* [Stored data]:
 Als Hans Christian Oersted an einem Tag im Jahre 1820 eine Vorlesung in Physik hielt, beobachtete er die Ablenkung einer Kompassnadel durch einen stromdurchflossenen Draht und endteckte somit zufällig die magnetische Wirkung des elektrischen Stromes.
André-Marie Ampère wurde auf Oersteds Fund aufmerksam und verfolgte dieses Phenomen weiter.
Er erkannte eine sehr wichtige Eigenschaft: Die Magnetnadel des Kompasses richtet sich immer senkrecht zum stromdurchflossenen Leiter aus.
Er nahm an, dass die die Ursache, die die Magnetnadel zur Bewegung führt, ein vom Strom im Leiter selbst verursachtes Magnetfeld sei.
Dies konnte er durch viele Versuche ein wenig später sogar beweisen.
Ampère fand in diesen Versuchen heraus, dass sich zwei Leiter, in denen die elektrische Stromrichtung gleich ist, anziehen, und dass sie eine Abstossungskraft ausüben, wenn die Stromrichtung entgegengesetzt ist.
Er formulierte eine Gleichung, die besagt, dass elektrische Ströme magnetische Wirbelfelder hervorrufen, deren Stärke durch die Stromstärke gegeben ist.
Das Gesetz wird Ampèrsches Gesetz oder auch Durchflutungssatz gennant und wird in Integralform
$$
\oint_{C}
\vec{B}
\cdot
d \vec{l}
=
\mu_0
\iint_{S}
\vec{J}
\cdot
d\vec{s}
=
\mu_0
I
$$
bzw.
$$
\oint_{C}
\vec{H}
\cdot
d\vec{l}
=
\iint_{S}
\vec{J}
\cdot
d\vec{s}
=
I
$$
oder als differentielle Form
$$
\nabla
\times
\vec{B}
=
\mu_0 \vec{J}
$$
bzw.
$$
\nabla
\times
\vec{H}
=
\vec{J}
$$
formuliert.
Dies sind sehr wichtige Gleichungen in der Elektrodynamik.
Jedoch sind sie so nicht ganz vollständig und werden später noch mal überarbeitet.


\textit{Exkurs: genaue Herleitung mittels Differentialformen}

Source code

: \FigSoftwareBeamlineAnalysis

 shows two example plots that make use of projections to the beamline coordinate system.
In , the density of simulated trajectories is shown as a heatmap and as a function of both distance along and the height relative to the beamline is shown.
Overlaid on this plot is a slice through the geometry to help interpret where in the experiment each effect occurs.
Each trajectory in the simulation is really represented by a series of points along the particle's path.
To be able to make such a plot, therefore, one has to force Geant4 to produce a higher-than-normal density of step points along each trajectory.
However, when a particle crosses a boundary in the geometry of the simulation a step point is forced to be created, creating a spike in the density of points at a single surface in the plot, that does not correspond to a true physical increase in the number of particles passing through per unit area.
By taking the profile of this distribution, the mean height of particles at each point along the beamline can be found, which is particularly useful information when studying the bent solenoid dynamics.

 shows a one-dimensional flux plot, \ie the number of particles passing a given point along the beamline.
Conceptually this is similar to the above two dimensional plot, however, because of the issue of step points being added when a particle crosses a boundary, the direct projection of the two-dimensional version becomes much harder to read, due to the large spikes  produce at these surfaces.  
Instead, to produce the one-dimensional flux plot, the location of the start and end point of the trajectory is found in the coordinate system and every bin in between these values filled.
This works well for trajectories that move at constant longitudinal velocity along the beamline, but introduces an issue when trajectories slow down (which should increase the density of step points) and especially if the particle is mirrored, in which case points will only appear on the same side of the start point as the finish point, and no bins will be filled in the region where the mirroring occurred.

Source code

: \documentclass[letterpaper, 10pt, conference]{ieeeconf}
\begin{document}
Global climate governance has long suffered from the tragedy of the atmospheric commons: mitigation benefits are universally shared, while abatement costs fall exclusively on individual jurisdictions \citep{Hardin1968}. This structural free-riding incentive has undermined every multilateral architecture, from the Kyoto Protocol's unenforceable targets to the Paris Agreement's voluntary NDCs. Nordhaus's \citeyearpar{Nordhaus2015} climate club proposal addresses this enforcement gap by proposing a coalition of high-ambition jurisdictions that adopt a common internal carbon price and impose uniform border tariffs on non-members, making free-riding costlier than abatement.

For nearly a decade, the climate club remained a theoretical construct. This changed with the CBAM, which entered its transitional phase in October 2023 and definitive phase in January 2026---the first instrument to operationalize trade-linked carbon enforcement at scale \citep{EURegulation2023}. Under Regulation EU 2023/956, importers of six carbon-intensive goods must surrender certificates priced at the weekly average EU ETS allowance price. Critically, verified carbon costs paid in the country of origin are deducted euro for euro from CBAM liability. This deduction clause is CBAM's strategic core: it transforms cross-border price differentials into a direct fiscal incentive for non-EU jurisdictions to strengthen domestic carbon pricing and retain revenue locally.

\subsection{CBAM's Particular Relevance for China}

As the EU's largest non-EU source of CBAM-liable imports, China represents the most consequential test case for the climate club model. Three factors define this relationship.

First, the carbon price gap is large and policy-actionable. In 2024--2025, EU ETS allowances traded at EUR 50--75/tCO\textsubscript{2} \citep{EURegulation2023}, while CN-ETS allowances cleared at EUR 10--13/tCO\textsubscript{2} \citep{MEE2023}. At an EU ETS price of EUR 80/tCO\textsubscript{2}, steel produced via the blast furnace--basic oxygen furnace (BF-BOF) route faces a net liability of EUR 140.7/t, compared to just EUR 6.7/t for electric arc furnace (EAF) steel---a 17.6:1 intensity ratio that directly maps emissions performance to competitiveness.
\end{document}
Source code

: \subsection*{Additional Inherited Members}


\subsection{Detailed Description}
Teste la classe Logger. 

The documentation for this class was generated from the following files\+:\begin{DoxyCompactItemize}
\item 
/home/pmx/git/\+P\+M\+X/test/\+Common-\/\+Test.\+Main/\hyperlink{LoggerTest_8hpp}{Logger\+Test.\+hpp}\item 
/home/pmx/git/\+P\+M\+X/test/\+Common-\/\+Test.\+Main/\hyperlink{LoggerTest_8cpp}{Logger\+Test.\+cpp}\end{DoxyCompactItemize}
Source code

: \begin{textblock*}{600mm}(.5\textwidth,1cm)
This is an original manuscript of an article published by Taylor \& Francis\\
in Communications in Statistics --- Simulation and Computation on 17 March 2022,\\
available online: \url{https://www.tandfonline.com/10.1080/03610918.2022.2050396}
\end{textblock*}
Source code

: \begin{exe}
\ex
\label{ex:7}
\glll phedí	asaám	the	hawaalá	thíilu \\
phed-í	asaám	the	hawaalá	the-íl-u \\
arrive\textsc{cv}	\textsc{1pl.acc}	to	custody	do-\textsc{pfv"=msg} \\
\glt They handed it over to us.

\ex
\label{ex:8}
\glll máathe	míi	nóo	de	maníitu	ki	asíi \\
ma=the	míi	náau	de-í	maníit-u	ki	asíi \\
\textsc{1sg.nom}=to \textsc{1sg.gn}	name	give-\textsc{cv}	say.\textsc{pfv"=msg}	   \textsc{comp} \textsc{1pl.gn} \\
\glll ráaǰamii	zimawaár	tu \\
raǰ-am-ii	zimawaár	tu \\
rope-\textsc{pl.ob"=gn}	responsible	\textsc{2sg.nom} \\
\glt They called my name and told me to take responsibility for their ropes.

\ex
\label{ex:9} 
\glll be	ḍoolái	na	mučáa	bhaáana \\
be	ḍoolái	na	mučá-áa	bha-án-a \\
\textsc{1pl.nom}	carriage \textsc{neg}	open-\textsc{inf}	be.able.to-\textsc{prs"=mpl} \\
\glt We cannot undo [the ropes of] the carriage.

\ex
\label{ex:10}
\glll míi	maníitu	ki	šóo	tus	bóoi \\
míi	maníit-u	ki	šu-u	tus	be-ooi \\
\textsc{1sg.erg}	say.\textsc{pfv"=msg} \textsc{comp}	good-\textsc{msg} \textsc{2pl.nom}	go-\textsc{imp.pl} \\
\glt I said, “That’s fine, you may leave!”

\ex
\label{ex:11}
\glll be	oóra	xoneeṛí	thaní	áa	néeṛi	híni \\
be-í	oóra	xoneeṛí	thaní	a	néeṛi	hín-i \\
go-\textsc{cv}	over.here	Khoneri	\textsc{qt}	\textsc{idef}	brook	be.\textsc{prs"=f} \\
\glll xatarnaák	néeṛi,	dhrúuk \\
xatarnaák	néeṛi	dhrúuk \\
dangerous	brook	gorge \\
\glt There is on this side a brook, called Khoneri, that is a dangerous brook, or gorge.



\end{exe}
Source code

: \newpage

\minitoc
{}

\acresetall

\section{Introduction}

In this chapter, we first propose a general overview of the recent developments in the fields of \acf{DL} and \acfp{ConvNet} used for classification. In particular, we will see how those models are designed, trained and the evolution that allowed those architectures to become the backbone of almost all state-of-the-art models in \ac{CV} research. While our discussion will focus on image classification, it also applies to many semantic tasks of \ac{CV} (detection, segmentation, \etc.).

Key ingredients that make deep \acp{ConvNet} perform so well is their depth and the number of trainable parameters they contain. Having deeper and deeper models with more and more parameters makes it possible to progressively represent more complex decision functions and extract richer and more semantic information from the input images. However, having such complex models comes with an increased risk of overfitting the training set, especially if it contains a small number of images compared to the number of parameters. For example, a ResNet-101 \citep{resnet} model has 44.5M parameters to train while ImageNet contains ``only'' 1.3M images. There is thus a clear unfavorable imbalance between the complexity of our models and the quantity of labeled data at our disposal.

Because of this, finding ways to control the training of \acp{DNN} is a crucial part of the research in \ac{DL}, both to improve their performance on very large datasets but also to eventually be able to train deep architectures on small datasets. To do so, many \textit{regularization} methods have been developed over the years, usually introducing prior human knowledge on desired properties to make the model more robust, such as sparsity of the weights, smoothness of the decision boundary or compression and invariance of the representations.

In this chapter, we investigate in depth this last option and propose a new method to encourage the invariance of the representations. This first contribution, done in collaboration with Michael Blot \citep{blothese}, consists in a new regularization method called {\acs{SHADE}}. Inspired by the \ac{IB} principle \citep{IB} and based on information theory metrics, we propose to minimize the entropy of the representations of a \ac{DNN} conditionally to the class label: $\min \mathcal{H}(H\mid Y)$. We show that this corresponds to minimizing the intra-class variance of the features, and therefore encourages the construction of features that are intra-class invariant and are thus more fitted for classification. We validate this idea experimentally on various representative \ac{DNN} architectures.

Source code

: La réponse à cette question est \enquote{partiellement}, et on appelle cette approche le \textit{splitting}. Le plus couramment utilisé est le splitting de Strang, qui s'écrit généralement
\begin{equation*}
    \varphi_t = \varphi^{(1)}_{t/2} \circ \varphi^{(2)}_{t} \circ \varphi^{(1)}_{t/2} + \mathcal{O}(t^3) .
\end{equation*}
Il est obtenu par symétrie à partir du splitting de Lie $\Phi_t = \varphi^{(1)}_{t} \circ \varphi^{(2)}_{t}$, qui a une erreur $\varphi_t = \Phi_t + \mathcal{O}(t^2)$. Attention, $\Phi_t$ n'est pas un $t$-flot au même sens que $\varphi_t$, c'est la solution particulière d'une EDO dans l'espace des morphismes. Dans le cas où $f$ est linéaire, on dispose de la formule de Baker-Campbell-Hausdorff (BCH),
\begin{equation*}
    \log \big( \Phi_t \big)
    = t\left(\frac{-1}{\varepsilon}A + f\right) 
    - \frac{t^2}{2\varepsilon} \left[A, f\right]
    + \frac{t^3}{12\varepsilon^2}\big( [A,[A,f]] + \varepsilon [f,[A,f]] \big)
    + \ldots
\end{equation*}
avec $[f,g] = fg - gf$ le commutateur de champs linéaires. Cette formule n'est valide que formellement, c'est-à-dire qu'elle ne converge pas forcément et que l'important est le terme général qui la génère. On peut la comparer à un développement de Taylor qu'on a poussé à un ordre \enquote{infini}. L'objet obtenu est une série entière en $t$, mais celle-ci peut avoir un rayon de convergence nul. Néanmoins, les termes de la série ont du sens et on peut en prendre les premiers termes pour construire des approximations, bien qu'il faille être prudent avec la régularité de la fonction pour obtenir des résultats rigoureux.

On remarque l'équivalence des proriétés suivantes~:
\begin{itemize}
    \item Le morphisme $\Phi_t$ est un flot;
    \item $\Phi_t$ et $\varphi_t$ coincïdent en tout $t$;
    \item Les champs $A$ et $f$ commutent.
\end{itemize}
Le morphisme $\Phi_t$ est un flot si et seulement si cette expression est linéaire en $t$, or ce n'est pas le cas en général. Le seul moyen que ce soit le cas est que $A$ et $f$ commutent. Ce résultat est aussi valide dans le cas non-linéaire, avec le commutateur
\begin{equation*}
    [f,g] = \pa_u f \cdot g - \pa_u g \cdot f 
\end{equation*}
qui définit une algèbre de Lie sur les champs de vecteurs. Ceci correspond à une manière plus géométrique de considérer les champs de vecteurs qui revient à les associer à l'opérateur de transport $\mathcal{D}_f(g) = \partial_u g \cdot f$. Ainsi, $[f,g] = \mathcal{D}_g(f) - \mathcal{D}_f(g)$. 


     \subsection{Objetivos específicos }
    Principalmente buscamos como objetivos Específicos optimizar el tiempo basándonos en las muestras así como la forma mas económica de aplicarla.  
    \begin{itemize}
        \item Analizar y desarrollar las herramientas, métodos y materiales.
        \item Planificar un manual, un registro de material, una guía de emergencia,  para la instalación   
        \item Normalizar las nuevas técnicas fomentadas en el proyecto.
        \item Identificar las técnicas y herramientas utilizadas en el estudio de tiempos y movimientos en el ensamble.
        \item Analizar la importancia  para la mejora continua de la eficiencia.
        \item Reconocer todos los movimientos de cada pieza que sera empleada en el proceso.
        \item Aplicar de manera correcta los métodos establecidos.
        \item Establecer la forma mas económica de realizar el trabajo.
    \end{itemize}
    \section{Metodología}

* [Task prompt]: All lines above from the line with "André-Marie Ampère wurde" through the line with "shows two example", both included, are to be set down exactly, with nothing else.

* [Task response]:
André-Marie Ampère wurde auf Oersteds Fund aufmerksam und verfolgte dieses Phenomen weiter.
Er erkannte eine sehr wichtige Eigenschaft: Die Magnetnadel des Kompasses richtet sich immer senkrecht zum stromdurchflossenen Leiter aus.
Er nahm an, dass die die Ursache, die die Magnetnadel zur Bewegung führt, ein vom Strom im Leiter selbst verursachtes Magnetfeld sei.
Dies konnte er durch viele Versuche ein wenig später sogar beweisen.
Ampère fand in diesen Versuchen heraus, dass sich zwei Leiter, in denen die elektrische Stromrichtung gleich ist, anziehen, und dass sie eine Abstossungskraft ausüben, wenn die Stromrichtung entgegengesetzt ist.
Er formulierte eine Gleichung, die besagt, dass elektrische Ströme magnetische Wirbelfelder hervorrufen, deren Stärke durch die Stromstärke gegeben ist.
Das Gesetz wird Ampèrsches Gesetz oder auch Durchflutungssatz gennant und wird in Integralform
$$
\oint_{C}
\vec{B}
\cdot
d \vec{l}
=
\mu_0
\iint_{S}
\vec{J}
\cdot
d\vec{s}
=
\mu_0
I
$$
bzw.
$$
\oint_{C}
\vec{H}
\cdot
d\vec{l}
=
\iint_{S}
\vec{J}
\cdot
d\vec{s}
=
I
$$
oder als differentielle Form
$$
\nabla
\times
\vec{B}
=
\mu_0 \vec{J}
$$
bzw.
$$
\nabla
\times
\vec{H}
=
\vec{J}
$$
formuliert.
Dies sind sehr wichtige Gleichungen in der Elektrodynamik.
Jedoch sind sie so nicht ganz vollständig und werden später noch mal überarbeitet.


\textit{Exkurs: genaue Herleitung mittels Differentialformen}

Source code

: \FigSoftwareBeamlineAnalysis

 shows two example plots that make use of projections to the beamline coordinate system.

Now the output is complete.